Harissa | Spicy sauce | Recipe

I didn't realize, until I tried to find them, that fresh red chili peppers are only available seasonally. Nowhere in town had them! So I went to my standby Asian market up on Killingsworth for two packages of frozen Thai peppers. (This coming summer I'll make a point of freezing the best red peppers I can find!)

Finding the peppers was the second-hardest part; the hardest was making sure not to get any bit of it in my eyes! Once I accomplished those two, it was as simple as a little chopping of the ancillary ingredients, a blender, and a bit of time on the stove. I thought I'd made too much, but it turns out I underprepared, because every last bit was gone before the meal was over.
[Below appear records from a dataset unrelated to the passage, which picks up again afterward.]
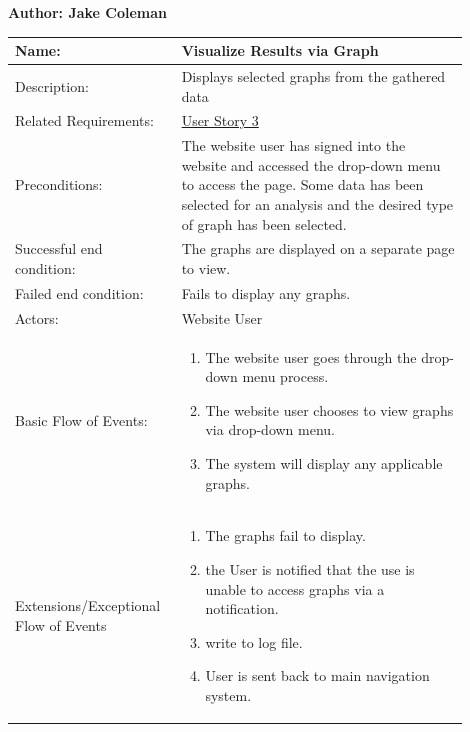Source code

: \documentclass[11pt]{article}
\begin{document}
\begin{table}[!ht]
\begin{center}
\textbf{Author: Jake Coleman}
\vspace*{1em}

\begin{tabular}{p{0.30\linewidth}p{0.60\linewidth}}
	Name: & Visualize Results via Graph\\\hline
	Description: & Displays selected graphs from the gathered data\\\hline
	Related Requirements:& \hyperlink{us3}{User Story 3}\\\hline
	Preconditions:& The website user has signed into the website and accessed the drop-down menu to access the page. Some data has been selected for an analysis and the desired type of graph has been selected.\\\hline
	Successful end condition:& The graphs are displayed on a separate page to view.\\\hline
	Failed end condition:& Fails to display any graphs.\\\hline
	Actors:& Website User\\\hline
	Basic Flow of Events: & \begin{enumerate}
	\item The website user goes through the drop-down menu process.
	\item The website user chooses to view graphs via drop-down menu.
	\item The system will display any applicable graphs.
	\end{enumerate}\\\hline
	Extensions/Exceptional Flow of Events & \begin{enumerate}
	\item The graphs fail to display.
	\item the User is notified that the use is unable to access graphs via a notification.
	\item write to log file.
	\item User is sent back to main navigation system.
	\end{enumerate}
\end{tabular}
\label{des:vis_res}	
\end{center}
\end{table}
\end{document}
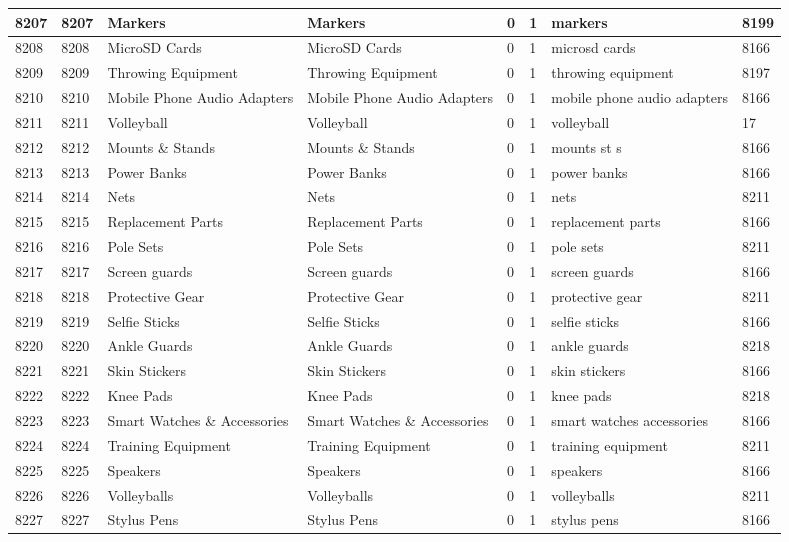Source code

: \begin{longtable}{|l|l|l|l|l|l|l|l|}
8207 & 8207 & Markers & Markers & 0 & 1 & markers & 8199 \\ \hline 
8208 & 8208 & MicroSD Cards & MicroSD Cards & 0 & 1 & microsd cards & 8166 \\ \hline 
8209 & 8209 & Throwing Equipment & Throwing Equipment & 0 & 1 & throwing equipment & 8197 \\ \hline 
8210 & 8210 & Mobile Phone Audio Adapters & Mobile Phone Audio Adapters & 0 & 1 & mobile phone audio adapters & 8166 \\ \hline 
8211 & 8211 & Volleyball & Volleyball & 0 & 1 & volleyball & 17 \\ \hline 
8212 & 8212 & Mounts \& Stands & Mounts \& Stands & 0 & 1 & mounts st s & 8166 \\ \hline 
8213 & 8213 & Power Banks & Power Banks & 0 & 1 & power banks & 8166 \\ \hline 
8214 & 8214 & Nets & Nets & 0 & 1 & nets & 8211 \\ \hline 
8215 & 8215 & Replacement Parts & Replacement Parts & 0 & 1 & replacement parts & 8166 \\ \hline 
8216 & 8216 & Pole Sets & Pole Sets & 0 & 1 & pole sets & 8211 \\ \hline 
8217 & 8217 & Screen guards & Screen guards & 0 & 1 & screen guards & 8166 \\ \hline 
8218 & 8218 & Protective Gear & Protective Gear & 0 & 1 & protective gear & 8211 \\ \hline 
8219 & 8219 & Selfie Sticks & Selfie Sticks & 0 & 1 & selfie sticks & 8166 \\ \hline 
8220 & 8220 & Ankle Guards & Ankle Guards & 0 & 1 & ankle guards & 8218 \\ \hline 
8221 & 8221 & Skin Stickers & Skin Stickers & 0 & 1 & skin stickers & 8166 \\ \hline 
8222 & 8222 & Knee Pads & Knee Pads & 0 & 1 & knee pads & 8218 \\ \hline 
8223 & 8223 & Smart Watches \& Accessories & Smart Watches \& Accessories & 0 & 1 & smart watches accessories & 8166 \\ \hline 
8224 & 8224 & Training Equipment & Training Equipment & 0 & 1 & training equipment & 8211 \\ \hline 
8225 & 8225 & Speakers & Speakers & 0 & 1 & speakers & 8166 \\ \hline 
8226 & 8226 & Volleyballs & Volleyballs & 0 & 1 & volleyballs & 8211 \\ \hline 
8227 & 8227 & Stylus Pens & Stylus Pens & 0 & 1 & stylus pens & 8166 \\ \hline 

\end{longtable}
Basbousa bil tamr | Semolina cake with date filling | Recipe

The general technique for making cakes in the Middle East and the kitchens it's influenced is quite a bit foreign to my Eurocentric sensibilities. Whereas the cakes I know tend to be fluffy with the sugar baked in, these cakes are instead dense and fairly unsweet until they're doused with syrup after baking. (That's why baklava's so darn sticky.) In fact, this batter, based around semolina and coconut, was so thick that I pressed rather than pouring it into the pan. It was also a challenge to put together, since there's a layer of date paste sandwiched between two layers of that semolina-coconut dough. (Protip: try rolling out the date paste between waxed paper or saran wrap, it'd be a whole lot messy than pressing sections between your hands like I did!) The baking went fine, though the cake was positively swimming in syrup and we had to pour much of it off, so you can safely make quite a bit less than the recipe calls for.

I found it pretty tasty, but I've grown to like this type of dense, cloying treat. It went really well with the recommended qashta cream — if you can find it it'll probably be in a can with the Puck brand name, but World Foods in Portland happens to carry a fresh version that goes under a name that escapes me but is a heavenly rich, medium-tangy accompaniment.

Thanks once again to Whole Foods and everyone at Oregon Culinary Institute. This was a really special evening, a fittingly collaborative way to celebrate going halfway around the world, one feast at a time!